BRUCHHAUSEN, District Judge.

This is a motion for an order dismissing the above action for lack of jurisdiction.

Antonio Pedro Benet was a civilian employee aboard the United States Naval Transport, General M. L. Hersey. He was injured while aboard and brings an action under the Public Vessels Act, Title 46 U.S.C.A. The government moves to dismiss on the grounds that the exclusive remedy is the Federal Employees’ Compensation Act.

This was the exact question presented in Johansen v. United States, 343 U.S. 427, 72 S.Ct. 849, 96 L.Ed. 1051. In that case a civilian crew member of an Army transport filed a libel against the United States under the Public Vessels Act and it was dismissed on the grounds that the exclusive remedy was under the Federal Employees’ Compensation Act, 5 U.S.C.A. § 751 et seq. The Court squarely held, 343 U.S. page 441, 72 S.Ct. page 857:

“All in all we are convinced that the Federal Employees Compensation Act is the exclusive remedy for civilian seamen on public vessels. As the Government has created a comprehensive system to award payments for injuries, it should not be held to have made exceptions to that system without specific legislation to that effect.”

Counsel for libelant cites American Stevedores, Inc., v. Porello, 330 U.S. 446, 67 S.Ct. 847, 91 L.Ed. 1011 and Canadian Aviator, Ltd. v. United States, 324 U.S. 215, 65 S.Ct. 639, 89 L.Ed. 901 in support of the libel while as a matter of law the relative positions of these cases in the legislative history of the field were discussed in the Johansen case, supra, 343 U.S. at page 431, 72 S.Ct. at page 852. With respect to the Public Vessels Act, the Court said 343 U.S. at page 431, 72 S.Ct. at page 852:

“This general language, however, must be read in the light of the central purpose of the Act, as derived from the legislative history of the Act and the surrounding circumstances of its enactment. The history of the Act has already been set forth in some detail in the Porello and Canadian Aviator cases cited above. It is sufficient here to recall that this Act was one of a number of statutes which attest ‘to the growing feeling of Congress that the United States should put aside its sovereign armor in cases- where federal employees have tortiously caused personal injury or property damage.’ 330 U.S. at page 453, 67 S.Ct. at page 851. These enactments were not usually directed toward cases where the United States had already put aside its sovereign armor, granting relief in o.ther forms. With such a legislative history, one *827hesitates to reach a conclusion as to the meaning of the Act by adoption of a possible interpretation through a literal application of the words. Nor is the legislative history of the Act helpful. We are cited to no evidence that any member of Congress in 1925 contemplated that this Act might be thought to confer additional rights on claimants entitled to the benefits of the Federal Employees Compensation Act of 1916. Surely the lack of such evidence is not helpful to petitioners’ case; the most that can be said of it is that Congress did not specifically exclude such claimants from the coverage of the Public Vessels Act.”

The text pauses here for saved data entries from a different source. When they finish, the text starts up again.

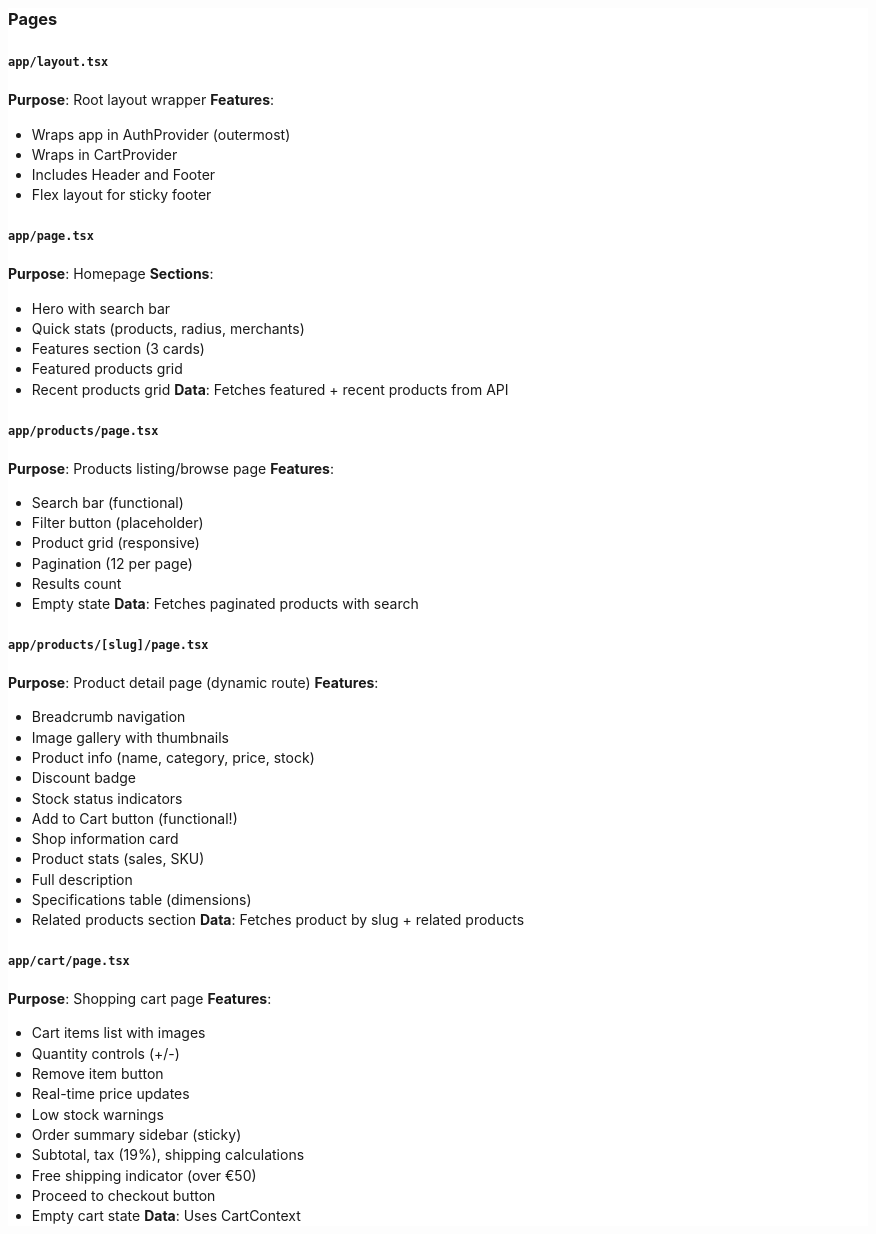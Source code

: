 ### Pages

#### `app/layout.tsx`
**Purpose**: Root layout wrapper
**Features**:
- Wraps app in AuthProvider (outermost)
- Wraps in CartProvider
- Includes Header and Footer
- Flex layout for sticky footer

#### `app/page.tsx`
**Purpose**: Homepage
**Sections**:
- Hero with search bar
- Quick stats (products, radius, merchants)
- Features section (3 cards)
- Featured products grid
- Recent products grid
**Data**: Fetches featured + recent products from API

#### `app/products/page.tsx`
**Purpose**: Products listing/browse page
**Features**:
- Search bar (functional)
- Filter button (placeholder)
- Product grid (responsive)
- Pagination (12 per page)
- Results count
- Empty state
**Data**: Fetches paginated products with search

#### `app/products/[slug]/page.tsx`
**Purpose**: Product detail page (dynamic route)
**Features**:
- Breadcrumb navigation
- Image gallery with thumbnails
- Product info (name, category, price, stock)
- Discount badge
- Stock status indicators
- Add to Cart button (functional!)
- Shop information card
- Product stats (sales, SKU)
- Full description
- Specifications table (dimensions)
- Related products section
**Data**: Fetches product by slug + related products

#### `app/cart/page.tsx`
**Purpose**: Shopping cart page
**Features**:
- Cart items list with images
- Quantity controls (+/-)
- Remove item button
- Real-time price updates
- Low stock warnings
- Order summary sidebar (sticky)
- Subtotal, tax (19%), shipping calculations
- Free shipping indicator (over €50)
- Proceed to checkout button
- Empty cart state
**Data**: Uses CartContext
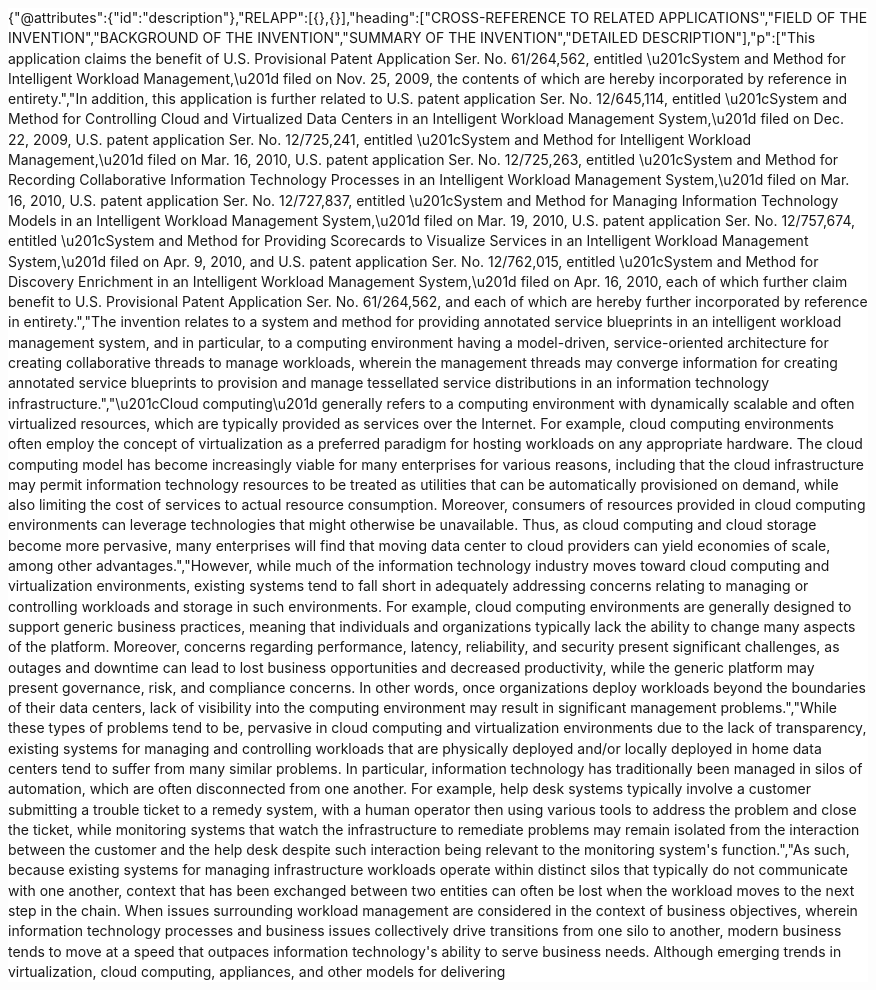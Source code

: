 {"@attributes":{"id":"description"},"RELAPP":[{},{}],"heading":["CROSS-REFERENCE TO RELATED APPLICATIONS","FIELD OF THE INVENTION","BACKGROUND OF THE INVENTION","SUMMARY OF THE INVENTION","DETAILED DESCRIPTION"],"p":["This application claims the benefit of U.S. Provisional Patent Application Ser. No. 61\/264,562, entitled \u201cSystem and Method for Intelligent Workload Management,\u201d filed on Nov. 25, 2009, the contents of which are hereby incorporated by reference in entirety.","In addition, this application is further related to U.S. patent application Ser. No. 12\/645,114, entitled \u201cSystem and Method for Controlling Cloud and Virtualized Data Centers in an Intelligent Workload Management System,\u201d filed on Dec. 22, 2009, U.S. patent application Ser. No. 12\/725,241, entitled \u201cSystem and Method for Intelligent Workload Management,\u201d filed on Mar. 16, 2010, U.S. patent application Ser. No. 12\/725,263, entitled \u201cSystem and Method for Recording Collaborative Information Technology Processes in an Intelligent Workload Management System,\u201d filed on Mar. 16, 2010, U.S. patent application Ser. No. 12\/727,837, entitled \u201cSystem and Method for Managing Information Technology Models in an Intelligent Workload Management System,\u201d filed on Mar. 19, 2010, U.S. patent application Ser. No. 12\/757,674, entitled \u201cSystem and Method for Providing Scorecards to Visualize Services in an Intelligent Workload Management System,\u201d filed on Apr. 9, 2010, and U.S. patent application Ser. No. 12\/762,015, entitled \u201cSystem and Method for Discovery Enrichment in an Intelligent Workload Management System,\u201d filed on Apr. 16, 2010, each of which further claim benefit to U.S. Provisional Patent Application Ser. No. 61\/264,562, and each of which are hereby further incorporated by reference in entirety.","The invention relates to a system and method for providing annotated service blueprints in an intelligent workload management system, and in particular, to a computing environment having a model-driven, service-oriented architecture for creating collaborative threads to manage workloads, wherein the management threads may converge information for creating annotated service blueprints to provision and manage tessellated service distributions in an information technology infrastructure.","\u201cCloud computing\u201d generally refers to a computing environment with dynamically scalable and often virtualized resources, which are typically provided as services over the Internet. For example, cloud computing environments often employ the concept of virtualization as a preferred paradigm for hosting workloads on any appropriate hardware. The cloud computing model has become increasingly viable for many enterprises for various reasons, including that the cloud infrastructure may permit information technology resources to be treated as utilities that can be automatically provisioned on demand, while also limiting the cost of services to actual resource consumption. Moreover, consumers of resources provided in cloud computing environments can leverage technologies that might otherwise be unavailable. Thus, as cloud computing and cloud storage become more pervasive, many enterprises will find that moving data center to cloud providers can yield economies of scale, among other advantages.","However, while much of the information technology industry moves toward cloud computing and virtualization environments, existing systems tend to fall short in adequately addressing concerns relating to managing or controlling workloads and storage in such environments. For example, cloud computing environments are generally designed to support generic business practices, meaning that individuals and organizations typically lack the ability to change many aspects of the platform. Moreover, concerns regarding performance, latency, reliability, and security present significant challenges, as outages and downtime can lead to lost business opportunities and decreased productivity, while the generic platform may present governance, risk, and compliance concerns. In other words, once organizations deploy workloads beyond the boundaries of their data centers, lack of visibility into the computing environment may result in significant management problems.","While these types of problems tend to be, pervasive in cloud computing and virtualization environments due to the lack of transparency, existing systems for managing and controlling workloads that are physically deployed and\/or locally deployed in home data centers tend to suffer from many similar problems. In particular, information technology has traditionally been managed in silos of automation, which are often disconnected from one another. For example, help desk systems typically involve a customer submitting a trouble ticket to a remedy system, with a human operator then using various tools to address the problem and close the ticket, while monitoring systems that watch the infrastructure to remediate problems may remain isolated from the interaction between the customer and the help desk despite such interaction being relevant to the monitoring system's function.","As such, because existing systems for managing infrastructure workloads operate within distinct silos that typically do not communicate with one another, context that has been exchanged between two entities can often be lost when the workload moves to the next step in the chain. When issues surrounding workload management are considered in the context of business objectives, wherein information technology processes and business issues collectively drive transitions from one silo to another, modern business tends to move at a speed that outpaces information technology's ability to serve business needs. Although emerging trends in virtualization, cloud computing, appliances, and other models for delivering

In any event, the dissent showed specifically a disagreement with the majority on this precise point as to the evidence of Congressional intent, and the relationship of the Acts. The dissenting opinion, 343 U.S. page 443, 72 S.Ct. page 859, ended with these words:

“I do not think this Court should deprive these seamen of rights which the Congress of 1925 gave them and the Congress of 1949 refused to take away.”

The Johansen case is controlling. The motion is granted and the libel dismissed.